Nacido en 1955 en Pécs (Hungría), comenzó su carrera como director amateur. Poco después trabajaría en Balázs Béla Stúdió, el taller de cine experimental más prestigioso del país. Ahí tuvo lugar su debut como director de cine, aunque en aquel momento se tomaba el oficio como un hobby; Tarr quería ser filósofo.

El cineasta se formó, no obstante, en la Színház- és Filmmuvészeti Egyetem, la Academia de Teatro y Cinematografía de Budapest, entre 1977 y 1981. Fue uno de los fundadores de Társulás Filmstúdió en 1981. Tras su cierre, en 1985, siempre encaró todos sus proyectos como director independiente.

Entre 1989 y 1990 vivió en Berlín, al ser invitado por el Berliner Künstlerprogramm des DAAD, el Programa de Artistas en Berlín del DAAD (Servicio Alemán de Intercambio Académico), y desde 1990 trabajó como profesor adjunto en la Deutsche Film- und Fernsehakademie Berlin (DFFB, Academia Alemana de Cine y Televisión de Berlín) de Alemania.

En 2003 fundó TT Filmmuhely, un taller de cine independiente del que fue director hasta 2011, año en el que decidió no volver a dirigir. "No hay razón para dirigir más películas. Todas las historias están en el Antiguo Testamento. La cuestión es cómo volver a contarlas", dijo en una entrevista con El Cultural en 2019.

Un año después del estreno de El caballo de Turín, puso en marcha en 2012 la Escuela Internacional de Cine de Sarajevo, de la que también fue director y profesor. Fue, además, merecedor de la Legion de Honor francesa, y miembro de la Academia de Artes y Ciencias Cinematográficas (AMPAS) de Estados Unidos desde 2018.

En su país obtuvo numerosos reconocimientos. Fue presidente de la Asociación de Cineastas Húngaros, miembro de la Academia Széchenyi de Artes y Literatura, y recibió el Premio Kossuth, una de las distinciones más prestigiosas, y el Premio Balázs Béla, que distingue a los mejores directores en Hungría.

Además de sus películas, sobre las que aplicó un notable impulso artístico, en 2017 estrenó una exposición para el Museo del Cine EYE en Amsterdam. Till the End of the World era una mezcla de cine, teatro e instalación artística en la que latía lo poético, lo filosófico y lo político, a propósito de la delicada situación de los refugiados en Europa.

En 2019 exhibió un proyecto entre el teatro, el cine y la instalación multimedia titulado Missing People, en el que con un enfoque documental retrataba la miseria oculta en Viena.
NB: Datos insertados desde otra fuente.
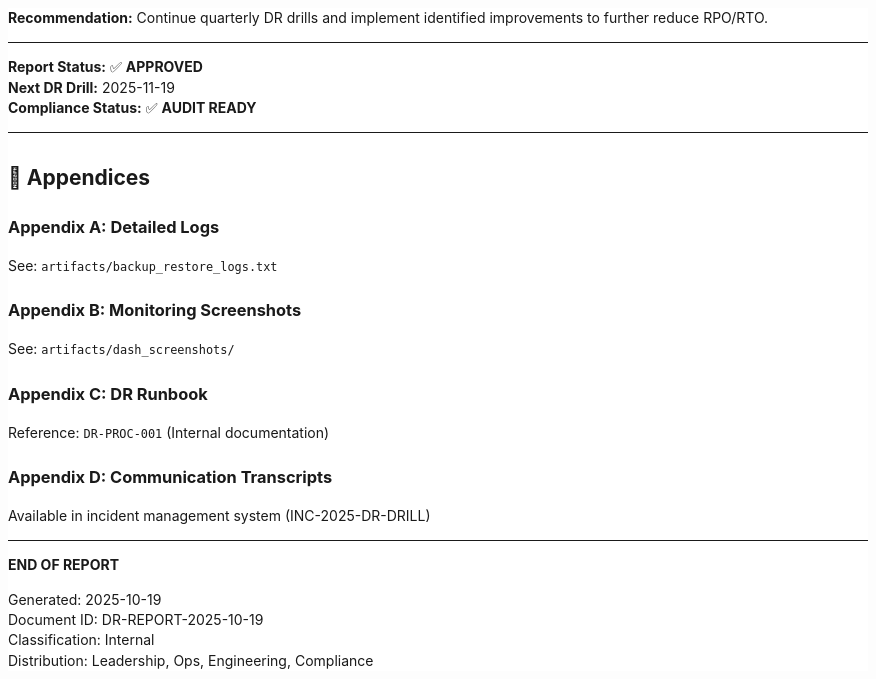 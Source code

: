 **Recommendation:** Continue quarterly DR drills and implement identified improvements to further reduce RPO/RTO.

---

**Report Status:** ✅ **APPROVED**  
**Next DR Drill:** 2025-11-19  
**Compliance Status:** ✅ **AUDIT READY**

---

## 📎 Appendices

### Appendix A: Detailed Logs
See: `artifacts/backup_restore_logs.txt`

### Appendix B: Monitoring Screenshots
See: `artifacts/dash_screenshots/`

### Appendix C: DR Runbook
Reference: `DR-PROC-001` (Internal documentation)

### Appendix D: Communication Transcripts
Available in incident management system (INC-2025-DR-DRILL)

---

**END OF REPORT**

Generated: 2025-10-19  
Document ID: DR-REPORT-2025-10-19  
Classification: Internal  
Distribution: Leadership, Ops, Engineering, Compliance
Él mismo la definió como una Gesamtkunstwerk, una obra de arte total.

Tarr se expresó siempre sin tapujos en cuestiones de política internacional. Respecto al comunismo, dejó claro en aquella entrevista con El Cultural que no echaba de menos nada. "Me robó 40 años. Y quiero dejar claro que aquello no fue comunismo, sino un trozo de mierda feudal", aseveró.

Asimismo, se mostró especialmente descreído con el momento político actual. "Me fastidia lo que Trump, Putin y Erdogan están haciendo. Sé que estos tipos pueden destruir nuestras vidas, pero es culpa nuestra, porque los elegimos en las urnas", dijo.

Con todo, "no soy un cineasta político, solo tengo sensibilidad social", explicó en su última visita a Barcelona, en 2024. Eso sí, "evidentemente odio a los fascistas". En aquella rueda de prensa habló de su propio cine: "Las películas no son historias o cuentos de nada. Para mí, son tiempo y espacio… Nuestra vida pasa en el tiempo y el espacio, algo que ignoran la mayoría de las películas". 

Apichatpong Weerasethakul, Carlos Reygadas, Jim Jarmusch, Guy Maddin y Pedro Costa eran sus cineastas contemporáneos preferidos, según manifestó en distintos momentos de su vida.

Precisamente en una conversación con Apichatpong durante los Encuentros de Pamplona de 2024, Tarr aseguró que no utilizaba guiones de más de cinco páginas. Lo relató en su columna de cada viernes en El Cultural (Las dos inglesas) el escritor y guionista Manuel Hidalgo, que había presenciado el acto. En el mismo encuentro, Béla Tarr recomendó a los cineastas que no escribieran nunca un guion convencional.